▶ **Task objective**
Each of the entries beneath this task should be written out exactly.

[Dataset items]
=-=-=-=-=

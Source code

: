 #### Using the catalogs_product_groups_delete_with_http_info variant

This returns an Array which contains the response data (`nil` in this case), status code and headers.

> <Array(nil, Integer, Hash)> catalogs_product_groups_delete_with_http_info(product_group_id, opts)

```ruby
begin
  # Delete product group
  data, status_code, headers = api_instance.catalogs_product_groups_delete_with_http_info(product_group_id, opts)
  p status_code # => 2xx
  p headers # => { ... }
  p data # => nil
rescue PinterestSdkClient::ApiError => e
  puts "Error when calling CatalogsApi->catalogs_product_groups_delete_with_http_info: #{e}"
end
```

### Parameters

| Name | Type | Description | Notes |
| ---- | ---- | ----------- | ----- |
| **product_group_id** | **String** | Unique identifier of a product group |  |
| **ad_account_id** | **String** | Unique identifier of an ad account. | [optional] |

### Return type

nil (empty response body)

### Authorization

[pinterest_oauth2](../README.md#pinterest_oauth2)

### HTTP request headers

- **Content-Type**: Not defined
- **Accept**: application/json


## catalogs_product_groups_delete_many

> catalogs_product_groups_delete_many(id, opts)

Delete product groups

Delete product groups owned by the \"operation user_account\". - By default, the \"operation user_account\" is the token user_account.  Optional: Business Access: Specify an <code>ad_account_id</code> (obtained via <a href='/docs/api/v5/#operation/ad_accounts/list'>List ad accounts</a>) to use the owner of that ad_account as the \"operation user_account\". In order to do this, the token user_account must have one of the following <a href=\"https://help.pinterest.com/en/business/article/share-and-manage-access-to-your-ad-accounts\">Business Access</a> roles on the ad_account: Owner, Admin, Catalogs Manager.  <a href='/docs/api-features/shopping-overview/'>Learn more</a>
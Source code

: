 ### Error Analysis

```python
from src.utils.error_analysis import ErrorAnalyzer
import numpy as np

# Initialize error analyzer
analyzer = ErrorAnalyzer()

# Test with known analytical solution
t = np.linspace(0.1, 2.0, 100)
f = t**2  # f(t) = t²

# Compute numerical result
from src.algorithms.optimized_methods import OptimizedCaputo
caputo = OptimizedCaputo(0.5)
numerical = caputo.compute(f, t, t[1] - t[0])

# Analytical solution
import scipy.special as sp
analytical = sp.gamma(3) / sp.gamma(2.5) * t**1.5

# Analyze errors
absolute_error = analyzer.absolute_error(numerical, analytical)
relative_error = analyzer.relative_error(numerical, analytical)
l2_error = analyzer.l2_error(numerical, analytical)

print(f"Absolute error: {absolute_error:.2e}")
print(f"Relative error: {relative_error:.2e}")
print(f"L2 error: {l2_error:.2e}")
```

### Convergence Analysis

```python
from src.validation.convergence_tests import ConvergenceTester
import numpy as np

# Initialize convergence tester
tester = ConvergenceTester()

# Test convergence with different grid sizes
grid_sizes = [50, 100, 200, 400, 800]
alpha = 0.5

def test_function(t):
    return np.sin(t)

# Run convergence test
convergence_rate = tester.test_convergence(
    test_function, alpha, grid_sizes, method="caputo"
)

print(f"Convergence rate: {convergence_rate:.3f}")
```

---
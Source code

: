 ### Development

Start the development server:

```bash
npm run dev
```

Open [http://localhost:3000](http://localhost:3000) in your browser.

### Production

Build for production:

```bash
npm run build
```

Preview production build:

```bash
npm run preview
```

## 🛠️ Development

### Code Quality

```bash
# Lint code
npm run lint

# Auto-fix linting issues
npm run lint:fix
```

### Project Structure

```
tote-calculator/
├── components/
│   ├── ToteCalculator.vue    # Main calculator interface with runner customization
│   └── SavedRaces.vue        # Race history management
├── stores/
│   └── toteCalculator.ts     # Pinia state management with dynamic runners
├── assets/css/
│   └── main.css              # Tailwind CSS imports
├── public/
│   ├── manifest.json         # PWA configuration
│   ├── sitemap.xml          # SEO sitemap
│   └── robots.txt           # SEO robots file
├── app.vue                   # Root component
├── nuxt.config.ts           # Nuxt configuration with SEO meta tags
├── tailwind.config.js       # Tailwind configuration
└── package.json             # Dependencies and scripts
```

=-=-=-=-=

▶ **Solution**
Source code

: #### Using the catalogs_product_groups_delete_with_http_info variant

This returns an Array which contains the response data (`nil` in this case), status code and headers.

> <Array(nil, Integer, Hash)> catalogs_product_groups_delete_with_http_info(product_group_id, opts)

```ruby
begin
  # Delete product group
  data, status_code, headers = api_instance.catalogs_product_groups_delete_with_http_info(product_group_id, opts)
  p status_code # => 2xx
  p headers # => { ... }
  p data # => nil
rescue PinterestSdkClient::ApiError => e
  puts "Error when calling CatalogsApi->catalogs_product_groups_delete_with_http_info: #{e}"
end
```

### Parameters

| Name | Type | Description | Notes |
| ---- | ---- | ----------- | ----- |
| **product_group_id** | **String** | Unique identifier of a product group |  |
| **ad_account_id** | **String** | Unique identifier of an ad account. | [optional] |

### Return type

nil (empty response body)

### Authorization

[pinterest_oauth2](../README.md#pinterest_oauth2)

### HTTP request headers

- **Content-Type**: Not defined
- **Accept**: application/json


## catalogs_product_groups_delete_many

> catalogs_product_groups_delete_many(id, opts)

Delete product groups

Delete product groups owned by the \"operation user_account\". - By default, the \"operation user_account\" is the token user_account.  Optional: Business Access: Specify an <code>ad_account_id</code> (obtained via <a href='/docs/api/v5/#operation/ad_accounts/list'>List ad accounts</a>) to use the owner of that ad_account as the \"operation user_account\". In order to do this, the token user_account must have one of the following <a href=\"https://help.pinterest.com/en/business/article/share-and-manage-access-to-your-ad-accounts\">Business Access</a> roles on the ad_account: Owner, Admin, Catalogs Manager.  <a href='/docs/api-features/shopping-overview/'>Learn more</a>
Source code

: ### Error Analysis

```python
from src.utils.error_analysis import ErrorAnalyzer
import numpy as np

# Initialize error analyzer
analyzer = ErrorAnalyzer()

# Test with known analytical solution
t = np.linspace(0.1, 2.0, 100)
f = t**2  # f(t) = t²

# Compute numerical result
from src.algorithms.optimized_methods import OptimizedCaputo
caputo = OptimizedCaputo(0.5)
numerical = caputo.compute(f, t, t[1] - t[0])

# Analytical solution
import scipy.special as sp
analytical = sp.gamma(3) / sp.gamma(2.5) * t**1.5

# Analyze errors
absolute_error = analyzer.absolute_error(numerical, analytical)
relative_error = analyzer.relative_error(numerical, analytical)
l2_error = analyzer.l2_error(numerical, analytical)

print(f"Absolute error: {absolute_error:.2e}")
print(f"Relative error: {relative_error:.2e}")
print(f"L2 error: {l2_error:.2e}")
```

### Convergence Analysis

```python
from src.validation.convergence_tests import ConvergenceTester
import numpy as np

# Initialize convergence tester
tester = ConvergenceTester()

# Test convergence with different grid sizes
grid_sizes = [50, 100, 200, 400, 800]
alpha = 0.5

def test_function(t):
    return np.sin(t)

# Run convergence test
convergence_rate = tester.test_convergence(
    test_function, alpha, grid_sizes, method="caputo"
)

print(f"Convergence rate: {convergence_rate:.3f}")
```

---
Source code

: ### Development

Start the development server:

```bash
npm run dev
```

Open [http://localhost:3000](http://localhost:3000) in your browser.

### Production

Build for production:

```bash
npm run build
```

Preview production build:

```bash
npm run preview
```

## 🛠️ Development

### Code Quality

```bash
# Lint code
npm run lint

# Auto-fix linting issues
npm run lint:fix
```

### Project Structure

```
tote-calculator/
├── components/
│   ├── ToteCalculator.vue    # Main calculator interface with runner customization
│   └── SavedRaces.vue        # Race history management
├── stores/
│   └── toteCalculator.ts     # Pinia state management with dynamic runners
├── assets/css/
│   └── main.css              # Tailwind CSS imports
├── public/
│   ├── manifest.json         # PWA configuration
│   ├── sitemap.xml          # SEO sitemap
│   └── robots.txt           # SEO robots file
├── app.vue                   # Root component
├── nuxt.config.ts           # Nuxt configuration with SEO meta tags
├── tailwind.config.js       # Tailwind configuration
└── package.json             # Dependencies and scripts
```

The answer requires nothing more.